Problems with self image

Having read the recent threads on Utopia, and Tom's piece of writing about an experience at a hairdressers, I can see that many people seem to have an issue with their self image,

I do not like mirrors, and have moved the ones in mine and my partners bedroom onto walls where its not easy to see them (Much to her annoyance). I see a lot of other people with similar issues with mirrors.

One of my traits that I have had pointed out is my apparent lack of fashion sense. Its not so much of a lack, but a missing part of my whole life view. I seem to have very little sense of my outward projection for other people. I can go out to work with scruffy hair and creased shirts without knowing or realising. I do appreciate that I work in an office and sometimes see customers and management, but I almost always require my partner making my hair look acceptable etc.

A good example of how far this goes happened 2 years ago. My work do a lot of community work, and we were recognized with a nomination in the countie's business awards. It was a dinner jacket / formal occasion, and as I had done quite a lot towards a specifc project I was invited to go. I was not sure whether to go but my partner said I should as I deserved to. My manager said I would need to hire a formal dinner suit, and said I should get fitted out.

I went to a suit hire shop with my manager (who took a photo of what sort of thing I needed). A very nice lady started asking me questions ad speaking to me about my clothes. After around 5 minutes she stopped speaking to me and instead spoke to my manager. I had been demoted to a human manakin, as it had become apparant that my knowledge on clothes was woefully inadequate.

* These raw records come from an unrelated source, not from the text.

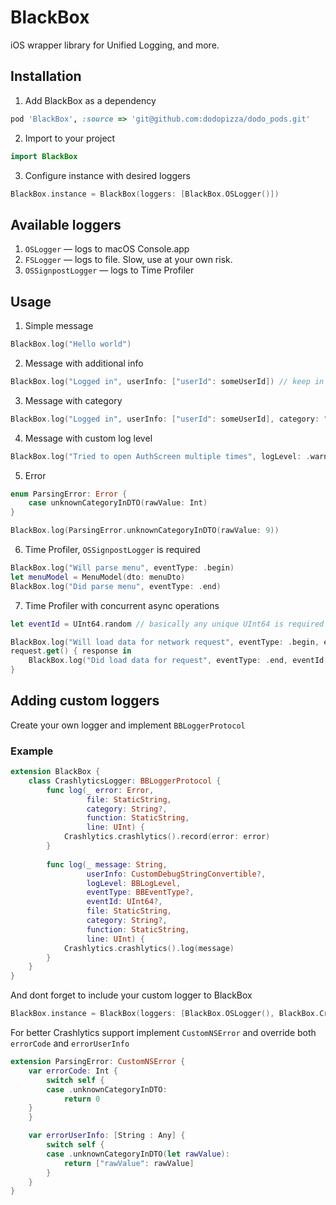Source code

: # BlackBox
iOS wrapper library for Unified Logging, and more.

## Installation

1. Add BlackBox as a dependency
```ruby
pod 'BlackBox', :source => 'git@github.com:dodopizza/dodo_pods.git'
```
2. Import to your project
```swift
import BlackBox
```
3. Configure instance with desired loggers
```swift
BlackBox.instance = BlackBox(loggers: [BlackBox.OSLogger()])
```

## Available loggers
1. `OSLogger` — logs to macOS Console.app
2. `FSLogger` — logs to file. Slow, use at your own risk.
3. `OSSignpostLogger` — logs to Time Profiler

## Usage
1. Simple message
```swift
BlackBox.log("Hello world")
```
2. Message with additional info
```swift
BlackBox.log("Logged in", userInfo: ["userId": someUserId]) // keep in mind to not include sensitive info in logs
```
3. Message with category
```swift
BlackBox.log("Logged in", userInfo: ["userId": someUserId], category: "App lifecycle") // keep in mind to not include sensitive info in logs
```
4. Message with custom log level
```swift
BlackBox.log("Tried to open AuthScreen multiple times", logLevel: .warning)
```
5. Error
```swift
enum ParsingError: Error {
    case unknownCategoryInDTO(rawValue: Int)
}

BlackBox.log(ParsingError.unknownCategoryInDTO(rawValue: 9))
```
6. Time Profiler, `OSSignpostLogger` is required
```swift
BlackBox.log("Will parse menu", eventType: .begin)
let menuModel = MenuModel(dto: menuDto)
BlackBox.log("Did parse menu", eventType: .end)
```
7. Time Profiler with concurrent async operations
```swift
let eventId = UInt64.random // basically any unique UInt64 is required

BlackBox.log("Will load data for network request", eventType: .begin, eventId: eventId)
request.get() { response in
    BlackBox.log("Did load data for request", eventType: .end, eventId: eventId)
}
```

## Adding custom loggers
Create your own logger and implement `BBLoggerProtocol`

### Example
```swift
extension BlackBox {
    class CrashlyticsLogger: BBLoggerProtocol {
        func log(_ error: Error,
                 file: StaticString,
                 category: String?,
                 function: StaticString,
                 line: UInt) {
            Crashlytics.crashlytics().record(error: error)
        }
        
        func log(_ message: String,
                 userInfo: CustomDebugStringConvertible?,
                 logLevel: BBLogLevel,
                 eventType: BBEventType?,
                 eventId: UInt64?,
                 file: StaticString,
                 category: String?,
                 function: StaticString,
                 line: UInt) {
            Crashlytics.crashlytics().log(message)
        }
    }
}
```
And dont forget to include your custom logger to BlackBox
```swift
BlackBox.instance = BlackBox(loggers: [BlackBox.OSLogger(), BlackBox.CrashlyticsLogger()])
```

For better Crashlytics support implement `CustomNSError` and override both `errorCode` and `errorUserInfo` 
```swift
extension ParsingError: CustomNSError {
    var errorCode: Int {
        switch self {
        case .unknownCategoryInDTO:
            return 0
	}
    }

    var errorUserInfo: [String : Any] {
        switch self {
        case .unknownCategoryInDTO(let rawValue):
            return ["rawValue": rawValue]
        }
    }
}
```
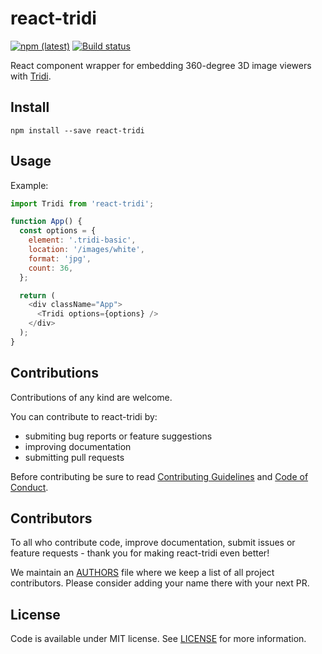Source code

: # react-tridi

[![npm (latest)](https://img.shields.io/npm/v/react-tridi/latest.svg)](https://www.npmjs.com/package/react-twitch-ext-onauthorized)
[![Build status](https://ci.appveyor.com/api/projects/status/mc374b3atvv6026q/branch/master?svg=true)](https://ci.appveyor.com/project/lwojcik/react-tridi/branch/master)

React component wrapper for embedding 360-degree 3D image viewers with [Tridi](https://tridi.lukem.net/).

## Install

```
npm install --save react-tridi
```

## Usage

Example:

```javascript
import Tridi from 'react-tridi';

function App() {
  const options = {
    element: '.tridi-basic',
    location: '/images/white',
    format: 'jpg',
    count: 36,
  };

  return (
    <div className="App">
      <Tridi options={options} />
    </div>
  );
}
```

## Contributions

Contributions of any kind are welcome.

You can contribute to react-tridi by:

* submiting bug reports or feature suggestions
* improving documentation
* submitting pull requests

Before contributing be sure to read [Contributing Guidelines](https://github.com/lukemnet/react-tridi/blob/master/CONTRIBUTING.md) and [Code of Conduct](https://github.com/lukemnet/react-tridi/blob/master/CODE_OF_CONDUCT.md).

## Contributors

To all who contribute code, improve documentation, submit issues or feature requests - thank you for making react-tridi even better!

We maintain an [AUTHORS](https://github.com/lukemnet/react-tridi/blob/master/AUTHORS) file where we keep a list of all project contributors. Please consider adding your name there with your next PR.


## License

Code is available under MIT license. See [LICENSE](https://raw.githubusercontent.com/lukemnet/react-tridi/master/LICENSE) for more information.
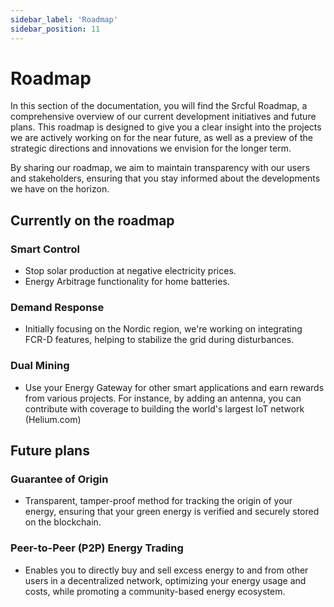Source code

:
 ```yaml
---
sidebar_label: 'Roadmap'
sidebar_position: 11
---
```


# Roadmap

In this section of the documentation, you will find the Srcful Roadmap, a comprehensive overview of our current development initiatives and future plans. This roadmap is designed to give you a clear insight into the projects we are actively working on for the near future, as well as a preview of the strategic directions and innovations we envision for the longer term. 

By sharing our roadmap, we aim to maintain transparency with our users and stakeholders, ensuring that you stay informed about the developments we have on the horizon.

## Currently on the roadmap

### Smart Control
- Stop solar production at negative electricity prices. 
- Energy Arbitrage functionality for home batteries.

### Demand Response
- Initially focusing on the Nordic region, we're working on integrating FCR-D features, helping to stabilize the grid during disturbances.

### Dual Mining
- Use your Energy Gateway for other smart applications and earn rewards from various projects. For instance, by adding an antenna, you can contribute with coverage to building the world's largest IoT network  (Helium.com)

## Future plans

### Guarantee of Origin
- Transparent, tamper-proof method for tracking the origin of your energy, ensuring that your green energy is verified and securely stored on the blockchain.

### Peer-to-Peer (P2P) Energy Trading
- Enables you to directly buy and sell excess energy to and from other users in a decentralized network, optimizing your energy usage and costs, while promoting a community-based energy ecosystem.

After 25 minutes I was looking very dapper (I admit I didnt think I could look that smart).

The event went really well, and everyone there from my work were amazed I turn out so well. I felt very uncomfortable, and well out of my comfort zone, but I also felt like I had earned the right to be there. My wardrobe is very designer low, and if 'George' by Asda doesn't count then its designer free. I own 3 pairs of shoes - 1 pair of trainers for all the time, 1 smart black pair that sit under my desk at work and 1 pair of steel toecaps, also at work for visiting specific places that require them.

Does anyone else have issues like this with self image? It is one of the easiest ways people spot I opperate differently to them, as it affects first impressions, social interaction and manages to differentiate me before I even open my mouth. 

Parents
  • Yes.....I dress for comfort! Own two pairs of trousers, a small handful of shirts and a couple of soft wool jumpers for comfort....and obligatory socks and pants (lol) 

    i also work as a teacher...so the saying goes in that profession - "don't wear anything you can't run in"...,

    is this all down to low self esteem, wanting people to see beyond the outer shell...or just lack if not "getting" the commercial fashionista cycle?

    maybe it us just because I hate shopping, ....don't identify with who I am meant to conform to...and too tired from  managing an ASD bubble...that I am disconnected with my outer self...

    maybe I'm just a lazy cow!!!! Lol

  • I like shopping, though only on my own and when places are quiet, but I don't get any joy from shopping for clothes at all. I like your point:

    . said:
    tired from  managing an ASD bubble...that I am disconnected with my outer self
      This could be true. Maybe having so many other things to think about all worry about all the time means that some things have to go as there is no room for them

  • Thank you Daniel

    i am clothed, but not "dressed" ... I tend to shop online using places where I know stuff will fit...otherwise, like you, only quiet places...with inattentive shop staff...

    i think as the "self" shifts through the day...from mood, to thoughts....only a generalistic uniform works as a projection of self to the outer world....as the self hasn't settled yet?....still fermenting..

  • I took off my mask in March of this year, I can't get it back on now, I am not working at the moment, that plays a large role in my life's play, I suppose.